Work instructions →
From the records below, work out how many lines contain "checkout". Reply with that number alone.

START Input records

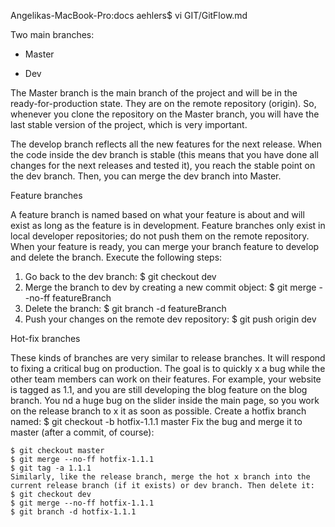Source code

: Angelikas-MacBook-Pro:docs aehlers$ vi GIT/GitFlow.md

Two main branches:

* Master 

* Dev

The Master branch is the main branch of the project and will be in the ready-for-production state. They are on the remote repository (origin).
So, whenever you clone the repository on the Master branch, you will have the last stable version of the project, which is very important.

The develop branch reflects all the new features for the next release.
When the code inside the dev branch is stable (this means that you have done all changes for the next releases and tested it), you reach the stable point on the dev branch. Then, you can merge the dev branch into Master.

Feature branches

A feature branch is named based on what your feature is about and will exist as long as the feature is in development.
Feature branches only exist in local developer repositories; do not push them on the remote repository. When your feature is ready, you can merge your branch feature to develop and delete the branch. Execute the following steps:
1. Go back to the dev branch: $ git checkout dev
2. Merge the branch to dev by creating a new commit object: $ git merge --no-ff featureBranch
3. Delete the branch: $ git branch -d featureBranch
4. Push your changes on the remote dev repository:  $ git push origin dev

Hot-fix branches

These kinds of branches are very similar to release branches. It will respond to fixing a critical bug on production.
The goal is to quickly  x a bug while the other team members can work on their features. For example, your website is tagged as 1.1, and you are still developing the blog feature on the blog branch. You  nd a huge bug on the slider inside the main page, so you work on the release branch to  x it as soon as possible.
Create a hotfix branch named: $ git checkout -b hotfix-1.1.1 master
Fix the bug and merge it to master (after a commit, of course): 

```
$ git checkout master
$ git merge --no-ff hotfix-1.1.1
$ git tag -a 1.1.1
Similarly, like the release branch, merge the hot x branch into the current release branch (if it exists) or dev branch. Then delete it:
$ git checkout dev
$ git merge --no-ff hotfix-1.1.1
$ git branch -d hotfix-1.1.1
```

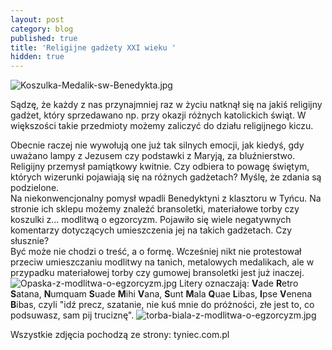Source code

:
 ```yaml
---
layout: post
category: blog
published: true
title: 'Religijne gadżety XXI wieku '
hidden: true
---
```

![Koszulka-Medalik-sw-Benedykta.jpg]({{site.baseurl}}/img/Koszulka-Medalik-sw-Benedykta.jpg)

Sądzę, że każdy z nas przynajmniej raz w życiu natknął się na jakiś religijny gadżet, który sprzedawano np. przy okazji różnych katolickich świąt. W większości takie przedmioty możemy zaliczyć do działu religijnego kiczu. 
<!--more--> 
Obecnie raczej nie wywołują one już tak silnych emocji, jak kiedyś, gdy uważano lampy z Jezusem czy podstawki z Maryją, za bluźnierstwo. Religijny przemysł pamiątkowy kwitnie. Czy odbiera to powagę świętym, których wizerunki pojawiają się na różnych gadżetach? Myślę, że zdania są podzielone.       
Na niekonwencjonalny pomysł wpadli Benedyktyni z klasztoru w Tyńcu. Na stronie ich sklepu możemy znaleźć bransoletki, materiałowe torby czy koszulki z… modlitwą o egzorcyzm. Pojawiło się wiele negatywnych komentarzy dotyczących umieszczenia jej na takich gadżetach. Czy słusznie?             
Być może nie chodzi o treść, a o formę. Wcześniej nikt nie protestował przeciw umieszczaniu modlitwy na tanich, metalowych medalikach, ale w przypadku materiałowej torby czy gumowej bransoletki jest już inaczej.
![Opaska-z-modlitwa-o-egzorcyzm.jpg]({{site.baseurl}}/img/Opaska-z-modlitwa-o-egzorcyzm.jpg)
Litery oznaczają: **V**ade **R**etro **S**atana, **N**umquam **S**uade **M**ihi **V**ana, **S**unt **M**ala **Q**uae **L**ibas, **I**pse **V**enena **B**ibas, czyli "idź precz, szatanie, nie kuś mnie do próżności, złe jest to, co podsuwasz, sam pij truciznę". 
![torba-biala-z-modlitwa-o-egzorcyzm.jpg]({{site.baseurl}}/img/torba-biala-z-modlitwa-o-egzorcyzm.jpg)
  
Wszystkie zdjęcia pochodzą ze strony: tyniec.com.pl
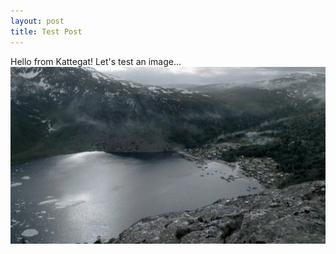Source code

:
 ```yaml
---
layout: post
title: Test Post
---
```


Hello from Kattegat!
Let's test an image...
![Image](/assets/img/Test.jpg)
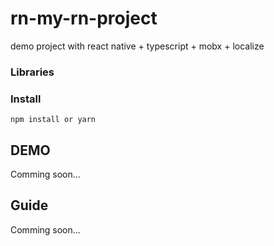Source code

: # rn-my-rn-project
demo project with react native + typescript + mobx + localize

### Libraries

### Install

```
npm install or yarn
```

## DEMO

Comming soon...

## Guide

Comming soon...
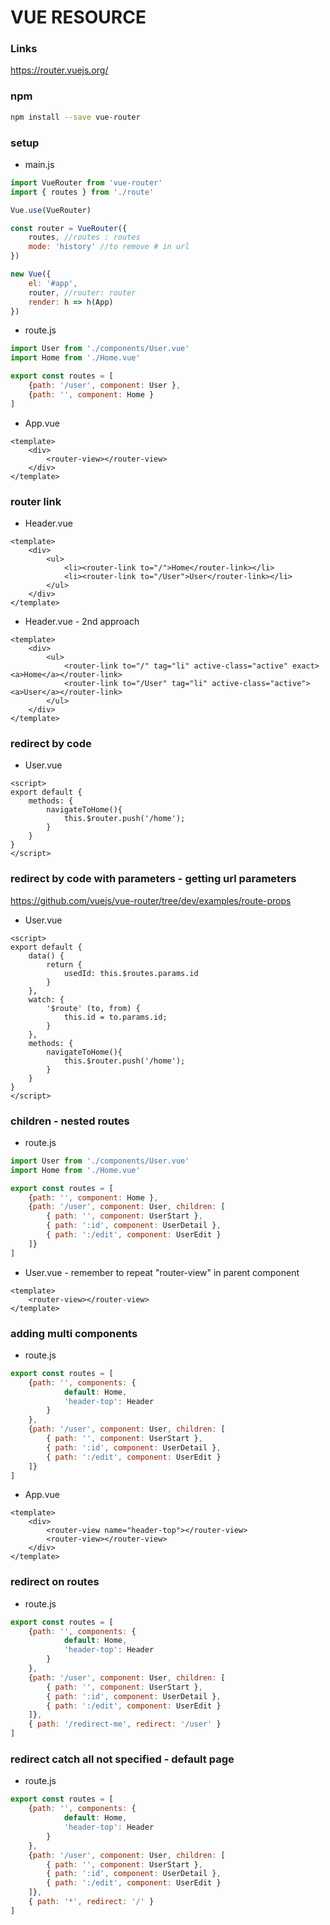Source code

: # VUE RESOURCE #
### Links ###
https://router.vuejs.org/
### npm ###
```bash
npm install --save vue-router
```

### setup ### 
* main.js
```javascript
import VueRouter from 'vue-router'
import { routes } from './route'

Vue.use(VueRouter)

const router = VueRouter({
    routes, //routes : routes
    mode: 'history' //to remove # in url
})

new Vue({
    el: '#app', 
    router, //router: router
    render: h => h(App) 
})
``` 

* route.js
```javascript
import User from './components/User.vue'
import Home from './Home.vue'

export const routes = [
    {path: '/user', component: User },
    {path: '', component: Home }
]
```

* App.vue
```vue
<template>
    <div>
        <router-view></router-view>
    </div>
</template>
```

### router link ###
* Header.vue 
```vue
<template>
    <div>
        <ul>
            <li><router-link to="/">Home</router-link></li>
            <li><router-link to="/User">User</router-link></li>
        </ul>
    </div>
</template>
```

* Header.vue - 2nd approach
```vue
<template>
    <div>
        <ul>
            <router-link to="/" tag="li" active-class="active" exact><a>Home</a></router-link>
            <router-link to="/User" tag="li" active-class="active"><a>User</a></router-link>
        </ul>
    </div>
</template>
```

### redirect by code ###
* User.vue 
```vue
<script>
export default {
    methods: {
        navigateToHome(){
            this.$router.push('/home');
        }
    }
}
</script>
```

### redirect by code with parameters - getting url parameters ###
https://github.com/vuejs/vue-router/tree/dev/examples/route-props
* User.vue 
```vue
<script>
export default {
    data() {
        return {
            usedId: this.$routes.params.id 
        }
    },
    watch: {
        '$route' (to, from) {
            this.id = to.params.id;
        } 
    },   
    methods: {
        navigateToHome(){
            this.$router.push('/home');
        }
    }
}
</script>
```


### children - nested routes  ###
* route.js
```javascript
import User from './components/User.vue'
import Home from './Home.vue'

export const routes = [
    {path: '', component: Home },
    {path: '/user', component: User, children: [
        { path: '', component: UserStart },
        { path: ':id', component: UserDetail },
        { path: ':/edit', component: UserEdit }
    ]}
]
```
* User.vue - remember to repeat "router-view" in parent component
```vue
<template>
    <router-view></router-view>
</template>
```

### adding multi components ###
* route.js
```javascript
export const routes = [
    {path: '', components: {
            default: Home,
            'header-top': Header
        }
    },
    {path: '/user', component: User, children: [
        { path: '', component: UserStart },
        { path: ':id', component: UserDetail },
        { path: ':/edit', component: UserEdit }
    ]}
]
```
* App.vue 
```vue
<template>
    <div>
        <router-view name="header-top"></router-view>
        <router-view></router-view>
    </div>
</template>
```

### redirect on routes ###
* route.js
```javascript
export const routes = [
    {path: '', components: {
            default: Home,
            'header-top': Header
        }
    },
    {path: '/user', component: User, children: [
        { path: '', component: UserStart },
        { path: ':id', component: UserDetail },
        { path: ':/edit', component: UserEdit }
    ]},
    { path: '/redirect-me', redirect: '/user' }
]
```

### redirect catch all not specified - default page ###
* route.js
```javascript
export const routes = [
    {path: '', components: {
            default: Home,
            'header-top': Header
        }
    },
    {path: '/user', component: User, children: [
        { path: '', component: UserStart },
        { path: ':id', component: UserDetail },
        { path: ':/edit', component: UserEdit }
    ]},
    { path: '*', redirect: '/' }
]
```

END Input records

Exercise output →
4